In the context of a RESTXQ handler that is processing a stored document to generate HTML From it, I need to do some expensive processing and then cache the result for the next time the same document is rendered. It doesn’t make sense to preprocess all the documents to cache the data as part of my overall ingestion process because only a fraction of documents will ever be rendered by this page.
I think the answer is to turn on MIXUPDATES so I can invoke an updating function in the process of the larger RESTXQ handling query, but I’m wondering if there’s some less drastic or better-architected approach? For example, should be I be invoking a separate REST end point to do the calculation, blocking on the request, and then fetch the cached result?

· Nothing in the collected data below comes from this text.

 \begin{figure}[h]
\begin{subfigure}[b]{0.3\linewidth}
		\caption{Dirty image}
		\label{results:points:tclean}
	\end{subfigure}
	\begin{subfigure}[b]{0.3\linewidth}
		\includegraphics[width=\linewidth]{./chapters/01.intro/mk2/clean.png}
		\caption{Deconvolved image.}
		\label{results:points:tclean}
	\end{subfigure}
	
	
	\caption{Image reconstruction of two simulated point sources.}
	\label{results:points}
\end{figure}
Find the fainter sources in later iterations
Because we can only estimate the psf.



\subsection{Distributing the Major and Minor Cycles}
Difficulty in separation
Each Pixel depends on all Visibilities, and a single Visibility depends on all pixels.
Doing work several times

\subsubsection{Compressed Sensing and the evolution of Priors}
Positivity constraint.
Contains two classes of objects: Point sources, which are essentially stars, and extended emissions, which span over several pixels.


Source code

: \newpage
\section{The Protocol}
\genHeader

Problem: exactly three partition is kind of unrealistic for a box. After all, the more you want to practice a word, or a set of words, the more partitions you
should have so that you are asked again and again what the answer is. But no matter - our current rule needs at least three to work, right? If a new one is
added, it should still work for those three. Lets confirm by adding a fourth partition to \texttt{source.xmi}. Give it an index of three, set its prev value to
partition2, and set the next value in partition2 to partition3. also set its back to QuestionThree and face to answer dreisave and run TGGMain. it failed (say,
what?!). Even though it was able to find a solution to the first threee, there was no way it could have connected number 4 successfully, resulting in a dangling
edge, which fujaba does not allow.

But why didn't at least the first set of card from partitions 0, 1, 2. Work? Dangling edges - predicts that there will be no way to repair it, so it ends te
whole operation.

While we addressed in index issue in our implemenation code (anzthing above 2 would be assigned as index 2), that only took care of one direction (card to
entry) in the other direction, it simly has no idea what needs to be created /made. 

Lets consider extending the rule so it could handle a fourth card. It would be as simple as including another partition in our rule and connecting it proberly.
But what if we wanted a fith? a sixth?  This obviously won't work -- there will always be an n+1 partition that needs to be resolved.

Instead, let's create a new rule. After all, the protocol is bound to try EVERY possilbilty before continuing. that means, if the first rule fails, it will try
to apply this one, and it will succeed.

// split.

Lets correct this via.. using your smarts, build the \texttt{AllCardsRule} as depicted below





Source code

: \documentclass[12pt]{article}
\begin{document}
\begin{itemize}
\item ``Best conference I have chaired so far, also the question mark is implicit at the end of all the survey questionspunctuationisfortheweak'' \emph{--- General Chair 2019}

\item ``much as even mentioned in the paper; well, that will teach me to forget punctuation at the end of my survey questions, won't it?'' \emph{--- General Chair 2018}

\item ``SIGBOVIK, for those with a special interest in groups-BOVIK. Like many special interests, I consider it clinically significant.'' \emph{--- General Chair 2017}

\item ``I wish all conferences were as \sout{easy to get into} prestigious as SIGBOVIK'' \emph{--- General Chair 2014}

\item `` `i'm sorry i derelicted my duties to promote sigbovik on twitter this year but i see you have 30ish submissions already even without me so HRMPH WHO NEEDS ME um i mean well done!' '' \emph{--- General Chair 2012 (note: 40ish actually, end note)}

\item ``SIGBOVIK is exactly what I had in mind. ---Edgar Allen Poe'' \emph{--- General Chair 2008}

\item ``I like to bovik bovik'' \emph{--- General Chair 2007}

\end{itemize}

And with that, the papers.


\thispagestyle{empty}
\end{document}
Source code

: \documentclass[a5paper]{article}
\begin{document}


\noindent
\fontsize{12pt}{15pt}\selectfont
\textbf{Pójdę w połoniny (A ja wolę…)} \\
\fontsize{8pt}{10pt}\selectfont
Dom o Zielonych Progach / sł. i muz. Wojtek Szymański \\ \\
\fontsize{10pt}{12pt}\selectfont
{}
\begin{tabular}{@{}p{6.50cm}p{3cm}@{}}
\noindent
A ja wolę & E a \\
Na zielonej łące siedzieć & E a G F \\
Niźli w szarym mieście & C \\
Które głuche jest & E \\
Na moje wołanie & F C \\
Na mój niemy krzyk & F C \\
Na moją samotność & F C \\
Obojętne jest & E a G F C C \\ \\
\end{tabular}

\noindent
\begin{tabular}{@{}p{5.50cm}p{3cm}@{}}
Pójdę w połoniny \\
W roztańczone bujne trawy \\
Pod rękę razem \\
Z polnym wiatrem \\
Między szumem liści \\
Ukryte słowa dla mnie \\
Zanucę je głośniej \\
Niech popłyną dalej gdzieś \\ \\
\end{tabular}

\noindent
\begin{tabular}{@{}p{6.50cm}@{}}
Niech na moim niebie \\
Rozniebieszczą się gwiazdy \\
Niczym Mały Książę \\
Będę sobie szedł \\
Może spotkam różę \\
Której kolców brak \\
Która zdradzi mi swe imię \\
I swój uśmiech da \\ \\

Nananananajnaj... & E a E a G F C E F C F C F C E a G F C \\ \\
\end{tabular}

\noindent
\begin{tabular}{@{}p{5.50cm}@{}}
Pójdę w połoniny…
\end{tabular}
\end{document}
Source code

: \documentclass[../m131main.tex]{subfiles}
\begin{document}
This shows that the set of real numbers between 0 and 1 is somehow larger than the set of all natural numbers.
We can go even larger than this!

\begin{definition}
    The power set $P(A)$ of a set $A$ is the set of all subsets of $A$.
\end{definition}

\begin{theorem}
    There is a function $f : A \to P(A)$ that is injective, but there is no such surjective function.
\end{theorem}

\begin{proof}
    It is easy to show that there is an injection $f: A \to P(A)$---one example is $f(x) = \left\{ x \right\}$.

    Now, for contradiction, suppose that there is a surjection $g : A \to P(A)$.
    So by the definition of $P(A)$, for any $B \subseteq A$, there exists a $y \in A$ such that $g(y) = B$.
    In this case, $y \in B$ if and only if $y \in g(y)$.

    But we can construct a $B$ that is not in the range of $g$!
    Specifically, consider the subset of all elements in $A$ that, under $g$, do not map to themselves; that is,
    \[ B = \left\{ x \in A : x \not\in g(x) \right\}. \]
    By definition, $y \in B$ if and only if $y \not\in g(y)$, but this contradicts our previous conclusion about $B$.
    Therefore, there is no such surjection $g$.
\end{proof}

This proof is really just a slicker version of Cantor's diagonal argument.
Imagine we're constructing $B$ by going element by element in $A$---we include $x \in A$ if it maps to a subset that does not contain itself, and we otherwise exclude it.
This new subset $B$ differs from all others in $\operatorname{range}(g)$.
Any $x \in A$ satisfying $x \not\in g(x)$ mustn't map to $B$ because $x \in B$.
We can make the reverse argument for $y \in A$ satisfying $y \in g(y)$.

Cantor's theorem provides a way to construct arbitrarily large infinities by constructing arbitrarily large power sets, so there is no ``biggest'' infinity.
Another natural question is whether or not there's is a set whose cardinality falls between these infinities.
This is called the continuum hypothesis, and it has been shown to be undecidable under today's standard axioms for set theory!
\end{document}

I read through the update module and the various pages on XQuery update and feel like I still don’t quite understand what my updating options are.
Thanks,
Eliot _____________________________________________ Eliot Kimber Sr Staff Content Engineer O: 512 554 9368 M: 512 554 9368 servicenow.comhttps://www.servicenow.com LinkedInhttps://www.linkedin.com/company/servicenow | Twitterhttps://twitter.com/servicenow | YouTubehttps://www.youtube.com/user/servicenowinc | Facebookhttps://www.facebook.com/servicenow
On Thu, 2023-07-13 at 19:44 +0000, Eliot Kimber wrote:
In the context of a RESTXQ handler that is processing a stored document to generate HTML From it, I need to do some expensive processing and then cache the result for the next time the same document is rendered.
For fromoldbooks.org/Search i use a cache on the front end, outside BaseX. The one is use is custom code, but there are off the shelf ones now.
If the data is sensitive, there's a danger of http injection attacks with this approach, especially with POST queries, so check for the cache's story on security (more details on request).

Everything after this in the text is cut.